Wilson, el cura colombiano que aún recuerdan en las parroquias y colegios salesianos de Comodoro
Nació en Argelia, un pequeño pueblito rural que se encuentra a cinco horas de Medellín, y a fines de la década del 90 llegó a Comodoro Rivadavia con solo 25 años. Admite que el primer día se quería ir, pero se quedó durante 16 años y la ciudad del petróleo se convirtió en su segunda casa. “Fueron los años más lindos de mi vida en mi juventud”, dice Wilson Arango a ADNSUR desde Sonsón, la ciudad cercana a su pueblo donde construye una capilla.

“Si uno volviera a nacer, como se dice, volvería a repetir tal cual como se pudo vivir en su momento. Realmente los amo, les doy gracias por todo lo que me ayudaron a crecer y realmente soy muy feliz, y no me canso de darle gracias a Dios por haberme llevado a Comodoro Rivadavia y también por haber acompañado al Domingo Savio, al Deán Funes, al María Auxiliadora y al Liceo Militar General Roca. Me encantaba estar en esos colegios…”.

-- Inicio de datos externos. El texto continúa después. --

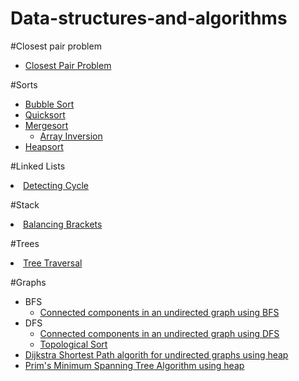 # Data-structures-and-algorithms


#Closest pair problem
<ul>
	<li><a target="_blank" href="https://raw.githubusercontent.com/rvbugs0/Data-structures-and-algorithms/master/sorts/applications/ClosestPair.cpp">Closest Pair Problem</a>
	</li>
</ul>


#Sorts<br/>
<ul>
<li><a target="_blank" href="https://raw.githubusercontent.com/rvbugs0/Data-structures-and-algorithms/master/sorts/BubbleSort.cpp">
	Bubble Sort</a></li> 
<li><a target="_blank" href="https://raw.githubusercontent.com/rvbugs0/Data-structures-and-algorithms/master/sorts/QuickSort.java">
	Quicksort</a></li> 
<li><a target="_blank" href="https://raw.githubusercontent.com/rvbugs0/Data-structures-and-algorithms/master/sorts/MergeSort.java">
	Mergesort</a>
	<ul>
		<li><a target="_blank" href="https://raw.githubusercontent.com/rvbugs0/Data-structures-and-algorithms/master/sorts/applications/ArrayInversion.java">Array Inversion</a>
		</li></ul>
</li>
<li><a target="_blank" href="https://raw.githubusercontent.com/rvbugs0/Data-structures-and-algorithms/master/sorts/HeapSort.java">
	Heapsort</a>
</li> 
</ul>

#Linked Lists<br/>
<li><a target="_blank" href="https://raw.githubusercontent.com/rvbugs0/Data-structures-and-algorithms/master/linked-lists/DetectingCycle.cpp">
	Detecting Cycle</a>
</li>


#Stack<br/>
<li><a target="_blank" href="https://raw.githubusercontent.com/rvbugs0/Data-structures-and-algorithms/master/stack/BalancingBrackets.cpp">
	Balancing Brackets</a>
</li>


#Trees<br/>
<li><a target="_blank" href="https://raw.githubusercontent.com/rvbugs0/Data-structures-and-algorithms/master/trees/TreeTraversal.cpp">
	Tree Traversal</a>
</li>

#Graphs<br/>
<ul>
<li>BFS
	<ul><li><a  target="_blank" href="https://raw.githubusercontent.com/rvbugs0/Data-structures-and-algorithms/master/graphs/connected-components-in-undirected-graphs/ConnectedComponentsInUndirectedGraphs.java">Connected components in an undirected graph using BFS</a></li></ul>
</li>
<li>DFS
	<ul>
		<li><a  target="_blank" href="https://raw.githubusercontent.com/rvbugs0/Data-structures-and-algorithms/master/graphs/connected-components-in-undirected-graphs/ConnectedComponentsDFS.java">Connected components in an undirected graph using DFS</a></li>
		<li><a  target="_blank" href="https://raw.githubusercontent.com/rvbugs0/Data-structures-and-algorithms/master/graphs/topological-sort/TopologicalSort.java">Topological Sort</a></li>
	</ul>
<li><a target="_blank" href="https://raw.githubusercontent.com/rvbugs0/Data-structures-and-algorithms/master/graphs/dijkstra-shortest-path/DijkstraUndirected.cpp">Dijkstra Shortest Path algorith for undirected graphs using heap</a></li>
</li>
<li><a target="_blank" href="https://raw.githubusercontent.com/rvbugs0/Data-structures-and-algorithms/master/graphs/prims-mst-algorithm/PrimsMSTUsingHeap.cpp">Prim's Minimum Spanning Tree Algorithm using heap</a></li>
</li>


</ul>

Cuando habla, el padre Wilson Arango transmite la nostalgia del paso del tiempo. Con un cantito y una sonrisa en la voz, el cura colombiano viaja al pasado para recordar esos años en que vivió en Comodoro Rivadavia, una ciudad que, de entrada, no le gustó, pero que lo terminó conquistando.
Pasaron 12 años de la partida del padre Wilson a Colombia y en la ciudad del petróleo y los cerros aún lo recuerdan. El cura dejó una huella en aquellas iglesias, templos y colegios donde lo conocieron. Pero muchos se preguntan: ¿qué fue de la vida del padre Wilson?
EL CAMINO DE LA FE
El padre Wilson por estos días trabaja en Sonsón, una ciudad de casi 40.000 habitantes cercana a su pueblo, Argelia de Antioquia. Todos los días viaja de un lugar a otro para predicar la palabra de Dios.
Es que Wilson creció y se educó en la fe de ese pequeño pueblo donde hay solo un templo y donde las campanas siempre están llamando. A cinco horas de Medellín, la vida en Argelia era una vida de campo, entre animales, juegos y hermanos, algo que aún recuerda.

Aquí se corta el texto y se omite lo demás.